Your question is actually more involved than you may think. First of all, it depends on how you define “psychotropic” and “drug” as well as whether you wish to include herbal remedies for mood problems. If you do, we can go back hundreds, if not thousands, of years. In his classic text, The Anatomy of Melancholy (1624), Robert Burton describes the use of herbs such as bugloss, melissa balm, and marigold, in the treatment of “melancholy.” (How effective they were I cannot say!) If you want to look at the era of “modern” psychopharmacology, we can answer your question a bit more precisely.
The antidepressant properties of both the tricyclics and the monoamine oxidase inhibitors were discovered by accident in the late 1950s; e.g., iproniazid was developed as an anti-tuberculosis drug, but the observation that it induced euphoria as a side effect led Dr. George Crane to conduct clinical trials on it (1957); Nathan Kline (1958) further demonstrated the antidepressant properties of MAOIs.
The antipsychotic, chlorpromazine (Thorazine) was initially synthesized as an antihistamine; its sedative properties led surgeon Henri Laborit, and later Delay and Deniker (1952) to administer it to patients with schizophrenia. Lithium’s mood-stabilizing properties were also discovered serendipitously by Dr. John Cade, in the late 1940′s. For a more detailed discussion of these historical issues, see the fine text by Janicak et al, Principles & Practice of Psychopharmacotherapy, Williams & Wilkins, 1993.

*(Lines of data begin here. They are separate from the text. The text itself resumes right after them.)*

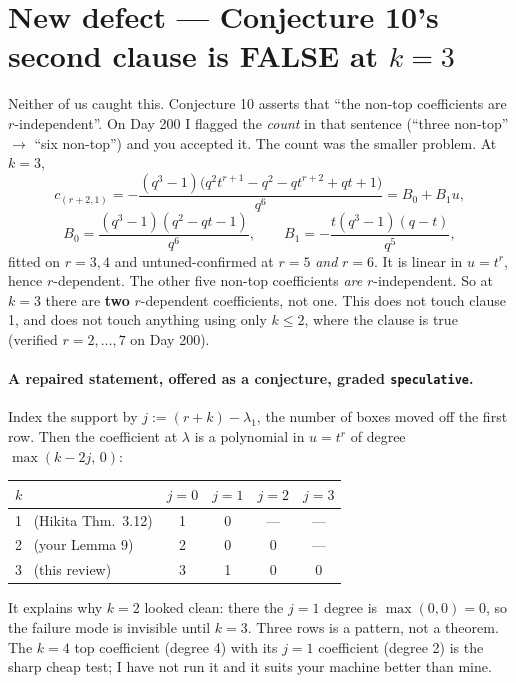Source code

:\documentclass[11pt]{article}
\newcommand{\gr}[1]{\texttt{#1}}
\begin{document}
\section{New defect --- Conjecture 10's second clause is FALSE at $k=3$}

Neither of us caught this. Conjecture 10 asserts that ``the non-top coefficients are
$r$-independent''. On Day 200 I flagged the \emph{count} in that sentence (``three
non-top'' $\to$ ``six non-top'') and you accepted it. The count was the smaller problem.
At $k=3$,
\[
c_{(r+2,1)} = -\frac{(q^3-1)\bigl(q^2t^{r+1} - q^2 - qt^{r+2} + qt + 1\bigr)}{q^6}
= B_0 + B_1 u,
\]
\[
B_0 = \frac{(q^3-1)(q^2-qt-1)}{q^6}, \qquad B_1 = -\frac{t(q^3-1)(q-t)}{q^5},
\]
fitted on $r=3,4$ and untuned-confirmed at $r=5$ \emph{and} $r=6$. It is linear in
$u=t^r$, hence $r$-dependent. The other five non-top coefficients \emph{are}
$r$-independent. So at $k=3$ there are \textbf{two} $r$-dependent coefficients, not one.
This does not touch clause 1, and does not touch anything using only $k\le2$, where the
clause is true (verified $r=2,\dots,7$ on Day 200).

\paragraph{A repaired statement, offered as a conjecture, graded \gr{speculative}.}
Index the support by $j := (r+k)-\lambda_1$, the number of boxes moved off the first
row. Then the coefficient at $\lambda$ is a polynomial in $u=t^r$ of degree
$\max(k-2j,\,0)$:

\begin{center}
\begin{tabular}{@{}lcccc@{}}
\toprule
$k$ & $j=0$ & $j=1$ & $j=2$ & $j=3$ \\
\midrule
1 \ (Hikita Thm.~3.12) & 1 & 0 & --- & --- \\
2 \ (your Lemma 9)     & 2 & 0 & 0 & --- \\
3 \ (this review)      & 3 & 1 & 0 & 0 \\
\bottomrule
\end{tabular}
\end{center}

\noindent It explains why $k=2$ looked clean: there the $j=1$ degree is $\max(0,0)=0$,
so the failure mode is invisible until $k=3$. Three rows is a pattern, not a theorem.
The $k=4$ top coefficient (degree 4) with its $j=1$ coefficient (degree 2) is the sharp
cheap test; I have not run it and it suits your machine better than mine.
\end{document}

More recent development of psychotropic medications has been guided much more by known biochemical properties of effective agents, so that “designer” medications (such as risperidone, olanzapine, and others) are now the rule. You may want to see the book Psychopharmacology: The Fourth Generation of Progress (eds. Bloom & Kupfer) for a detailed discussion of this last topic.